(Beginning of EXERCISE MATERIALS)

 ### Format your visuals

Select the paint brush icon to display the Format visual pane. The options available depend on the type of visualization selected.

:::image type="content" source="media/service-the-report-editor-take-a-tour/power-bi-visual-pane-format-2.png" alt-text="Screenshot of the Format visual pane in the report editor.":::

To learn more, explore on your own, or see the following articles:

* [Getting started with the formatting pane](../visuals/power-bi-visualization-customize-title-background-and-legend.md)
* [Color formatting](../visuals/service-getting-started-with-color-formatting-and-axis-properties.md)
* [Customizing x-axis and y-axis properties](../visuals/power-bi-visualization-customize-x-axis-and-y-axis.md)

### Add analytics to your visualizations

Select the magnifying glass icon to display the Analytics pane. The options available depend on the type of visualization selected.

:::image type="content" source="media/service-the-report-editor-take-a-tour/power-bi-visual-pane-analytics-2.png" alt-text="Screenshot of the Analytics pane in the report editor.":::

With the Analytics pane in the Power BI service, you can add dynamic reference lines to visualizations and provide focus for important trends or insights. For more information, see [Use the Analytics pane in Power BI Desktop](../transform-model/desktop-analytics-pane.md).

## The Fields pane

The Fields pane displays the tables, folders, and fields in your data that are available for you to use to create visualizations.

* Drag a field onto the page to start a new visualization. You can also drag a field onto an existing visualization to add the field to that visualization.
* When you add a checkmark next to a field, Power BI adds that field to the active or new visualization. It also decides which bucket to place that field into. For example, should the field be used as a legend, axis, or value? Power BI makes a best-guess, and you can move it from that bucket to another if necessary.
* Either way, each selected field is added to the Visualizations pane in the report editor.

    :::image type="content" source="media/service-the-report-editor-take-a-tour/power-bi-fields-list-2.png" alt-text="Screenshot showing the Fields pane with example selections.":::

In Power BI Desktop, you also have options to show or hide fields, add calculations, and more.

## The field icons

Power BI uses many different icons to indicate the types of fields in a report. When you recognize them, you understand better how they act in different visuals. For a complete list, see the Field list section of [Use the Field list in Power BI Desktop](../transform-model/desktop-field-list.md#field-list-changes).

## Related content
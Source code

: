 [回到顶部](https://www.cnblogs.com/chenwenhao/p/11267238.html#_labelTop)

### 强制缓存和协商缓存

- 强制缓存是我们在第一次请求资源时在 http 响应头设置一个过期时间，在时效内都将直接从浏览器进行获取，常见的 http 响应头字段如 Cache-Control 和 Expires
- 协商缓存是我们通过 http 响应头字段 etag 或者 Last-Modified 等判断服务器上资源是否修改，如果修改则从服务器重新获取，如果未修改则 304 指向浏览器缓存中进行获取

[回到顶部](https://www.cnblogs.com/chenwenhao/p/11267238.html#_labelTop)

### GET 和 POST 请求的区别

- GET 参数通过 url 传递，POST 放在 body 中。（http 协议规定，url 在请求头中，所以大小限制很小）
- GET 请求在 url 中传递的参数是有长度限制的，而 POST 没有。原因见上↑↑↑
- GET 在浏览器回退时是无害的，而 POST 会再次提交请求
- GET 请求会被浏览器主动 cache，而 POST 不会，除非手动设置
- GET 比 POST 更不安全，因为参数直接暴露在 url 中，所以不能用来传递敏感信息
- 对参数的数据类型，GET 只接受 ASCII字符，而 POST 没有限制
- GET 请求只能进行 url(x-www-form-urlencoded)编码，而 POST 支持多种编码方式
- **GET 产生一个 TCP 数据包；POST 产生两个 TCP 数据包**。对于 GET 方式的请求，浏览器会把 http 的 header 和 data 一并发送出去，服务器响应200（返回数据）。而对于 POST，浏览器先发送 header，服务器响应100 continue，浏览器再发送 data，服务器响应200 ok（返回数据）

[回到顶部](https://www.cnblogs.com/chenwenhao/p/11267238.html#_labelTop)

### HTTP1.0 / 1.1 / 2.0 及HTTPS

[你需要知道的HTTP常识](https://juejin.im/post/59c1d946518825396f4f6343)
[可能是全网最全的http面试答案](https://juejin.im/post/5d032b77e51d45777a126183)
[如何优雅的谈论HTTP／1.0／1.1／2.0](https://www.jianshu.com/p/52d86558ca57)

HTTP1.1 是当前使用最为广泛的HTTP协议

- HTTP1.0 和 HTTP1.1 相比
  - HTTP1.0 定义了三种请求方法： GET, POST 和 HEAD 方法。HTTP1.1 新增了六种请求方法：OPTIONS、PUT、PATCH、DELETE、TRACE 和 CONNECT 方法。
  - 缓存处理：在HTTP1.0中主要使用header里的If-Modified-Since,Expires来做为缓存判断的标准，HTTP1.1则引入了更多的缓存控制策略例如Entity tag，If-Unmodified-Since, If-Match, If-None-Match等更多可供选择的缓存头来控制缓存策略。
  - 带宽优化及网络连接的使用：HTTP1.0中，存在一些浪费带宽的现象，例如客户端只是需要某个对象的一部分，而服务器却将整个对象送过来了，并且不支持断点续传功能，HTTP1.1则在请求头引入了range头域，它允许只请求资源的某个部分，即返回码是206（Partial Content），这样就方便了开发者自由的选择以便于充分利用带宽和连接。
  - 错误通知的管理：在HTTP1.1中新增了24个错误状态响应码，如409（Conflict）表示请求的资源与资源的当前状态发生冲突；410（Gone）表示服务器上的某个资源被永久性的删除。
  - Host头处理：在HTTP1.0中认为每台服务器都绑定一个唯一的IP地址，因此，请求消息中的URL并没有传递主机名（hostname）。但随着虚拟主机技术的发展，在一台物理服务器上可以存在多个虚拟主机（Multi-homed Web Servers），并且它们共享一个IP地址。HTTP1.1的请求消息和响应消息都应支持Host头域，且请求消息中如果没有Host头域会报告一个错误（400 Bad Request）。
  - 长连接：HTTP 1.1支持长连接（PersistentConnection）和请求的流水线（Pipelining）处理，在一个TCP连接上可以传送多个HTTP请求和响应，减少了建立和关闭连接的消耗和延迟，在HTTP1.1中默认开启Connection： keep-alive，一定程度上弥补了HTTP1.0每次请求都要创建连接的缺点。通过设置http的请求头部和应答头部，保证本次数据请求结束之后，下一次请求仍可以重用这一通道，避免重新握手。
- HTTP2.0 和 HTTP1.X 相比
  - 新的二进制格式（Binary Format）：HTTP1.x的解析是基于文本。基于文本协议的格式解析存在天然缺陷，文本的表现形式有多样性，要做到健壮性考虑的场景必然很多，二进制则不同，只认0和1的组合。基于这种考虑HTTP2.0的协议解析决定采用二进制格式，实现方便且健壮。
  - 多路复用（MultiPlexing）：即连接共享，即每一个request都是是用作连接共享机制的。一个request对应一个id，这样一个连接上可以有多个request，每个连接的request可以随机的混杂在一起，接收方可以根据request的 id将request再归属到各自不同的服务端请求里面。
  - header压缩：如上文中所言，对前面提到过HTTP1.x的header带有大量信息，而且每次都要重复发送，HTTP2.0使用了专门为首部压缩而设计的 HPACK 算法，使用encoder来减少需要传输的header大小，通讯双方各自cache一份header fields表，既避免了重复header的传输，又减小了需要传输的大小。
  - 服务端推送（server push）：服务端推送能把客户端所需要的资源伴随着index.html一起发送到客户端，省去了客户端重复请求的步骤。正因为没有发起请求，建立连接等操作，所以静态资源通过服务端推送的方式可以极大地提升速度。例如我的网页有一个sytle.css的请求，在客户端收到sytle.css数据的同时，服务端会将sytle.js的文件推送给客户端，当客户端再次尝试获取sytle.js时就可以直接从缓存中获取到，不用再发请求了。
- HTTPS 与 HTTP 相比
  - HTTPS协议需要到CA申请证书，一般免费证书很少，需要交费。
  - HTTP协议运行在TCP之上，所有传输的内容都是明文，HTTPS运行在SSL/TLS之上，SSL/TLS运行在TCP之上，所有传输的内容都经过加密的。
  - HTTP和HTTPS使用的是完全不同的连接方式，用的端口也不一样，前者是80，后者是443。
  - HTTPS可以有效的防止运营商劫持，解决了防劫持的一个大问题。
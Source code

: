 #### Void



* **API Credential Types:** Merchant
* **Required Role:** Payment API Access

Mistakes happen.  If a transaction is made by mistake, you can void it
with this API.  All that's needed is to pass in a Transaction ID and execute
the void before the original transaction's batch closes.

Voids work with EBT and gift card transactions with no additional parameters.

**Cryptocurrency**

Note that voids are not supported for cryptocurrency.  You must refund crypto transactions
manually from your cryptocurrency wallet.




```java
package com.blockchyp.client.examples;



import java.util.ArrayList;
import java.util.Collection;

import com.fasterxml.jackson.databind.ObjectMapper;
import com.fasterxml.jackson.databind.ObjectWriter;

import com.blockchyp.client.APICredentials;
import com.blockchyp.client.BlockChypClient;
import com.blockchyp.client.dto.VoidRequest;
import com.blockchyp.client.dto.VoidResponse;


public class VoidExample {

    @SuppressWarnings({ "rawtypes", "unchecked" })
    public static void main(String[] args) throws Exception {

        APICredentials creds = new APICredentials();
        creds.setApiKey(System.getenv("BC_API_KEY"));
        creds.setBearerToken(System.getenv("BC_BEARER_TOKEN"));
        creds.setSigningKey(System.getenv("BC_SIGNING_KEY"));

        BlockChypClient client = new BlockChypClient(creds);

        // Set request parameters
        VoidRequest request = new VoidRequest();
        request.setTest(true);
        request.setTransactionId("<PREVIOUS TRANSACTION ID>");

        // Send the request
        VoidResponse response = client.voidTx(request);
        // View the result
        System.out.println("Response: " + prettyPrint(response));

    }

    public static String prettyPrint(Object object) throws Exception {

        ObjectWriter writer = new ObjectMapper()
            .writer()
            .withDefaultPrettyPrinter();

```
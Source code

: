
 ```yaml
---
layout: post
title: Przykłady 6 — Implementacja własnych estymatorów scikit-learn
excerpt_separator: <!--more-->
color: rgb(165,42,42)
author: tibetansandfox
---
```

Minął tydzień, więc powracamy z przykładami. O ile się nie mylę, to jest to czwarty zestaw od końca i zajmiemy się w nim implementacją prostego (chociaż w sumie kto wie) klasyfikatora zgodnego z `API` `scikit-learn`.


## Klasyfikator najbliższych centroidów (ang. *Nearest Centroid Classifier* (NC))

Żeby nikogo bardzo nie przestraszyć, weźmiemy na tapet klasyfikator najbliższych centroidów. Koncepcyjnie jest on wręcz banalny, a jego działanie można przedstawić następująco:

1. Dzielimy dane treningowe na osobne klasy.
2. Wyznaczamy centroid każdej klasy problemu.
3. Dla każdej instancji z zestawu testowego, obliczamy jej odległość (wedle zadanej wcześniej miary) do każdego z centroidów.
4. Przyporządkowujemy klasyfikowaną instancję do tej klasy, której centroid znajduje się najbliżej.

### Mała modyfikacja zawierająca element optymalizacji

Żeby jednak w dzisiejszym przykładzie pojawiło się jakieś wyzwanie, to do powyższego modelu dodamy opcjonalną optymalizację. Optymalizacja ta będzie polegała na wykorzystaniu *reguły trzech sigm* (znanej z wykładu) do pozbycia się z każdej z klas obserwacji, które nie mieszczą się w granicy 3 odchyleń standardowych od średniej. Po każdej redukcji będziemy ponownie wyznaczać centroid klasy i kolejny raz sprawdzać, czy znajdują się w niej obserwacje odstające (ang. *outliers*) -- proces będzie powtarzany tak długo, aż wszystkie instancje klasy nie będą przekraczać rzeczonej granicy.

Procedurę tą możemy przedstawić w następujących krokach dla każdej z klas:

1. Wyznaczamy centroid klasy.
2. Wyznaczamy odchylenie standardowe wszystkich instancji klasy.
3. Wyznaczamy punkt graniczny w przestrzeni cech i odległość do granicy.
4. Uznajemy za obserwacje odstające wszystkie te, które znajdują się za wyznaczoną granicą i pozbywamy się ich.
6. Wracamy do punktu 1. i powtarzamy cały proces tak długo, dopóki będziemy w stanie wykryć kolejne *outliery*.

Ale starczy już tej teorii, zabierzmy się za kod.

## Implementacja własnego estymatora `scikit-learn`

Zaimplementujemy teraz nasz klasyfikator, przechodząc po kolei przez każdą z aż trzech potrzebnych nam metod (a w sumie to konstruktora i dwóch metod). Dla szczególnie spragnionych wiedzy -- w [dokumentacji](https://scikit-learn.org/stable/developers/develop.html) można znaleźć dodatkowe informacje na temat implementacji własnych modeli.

(End of EXERCISE MATERIALS)

TASK REQUIREMENTS: Set down, word for word, each line from the top of the records above through the line with "Select the paint".

SOLUTION FOR THIS TASK:
 ### Format your visuals

Select the paint brush icon to display the Format visual pane. The options available depend on the type of visualization selected.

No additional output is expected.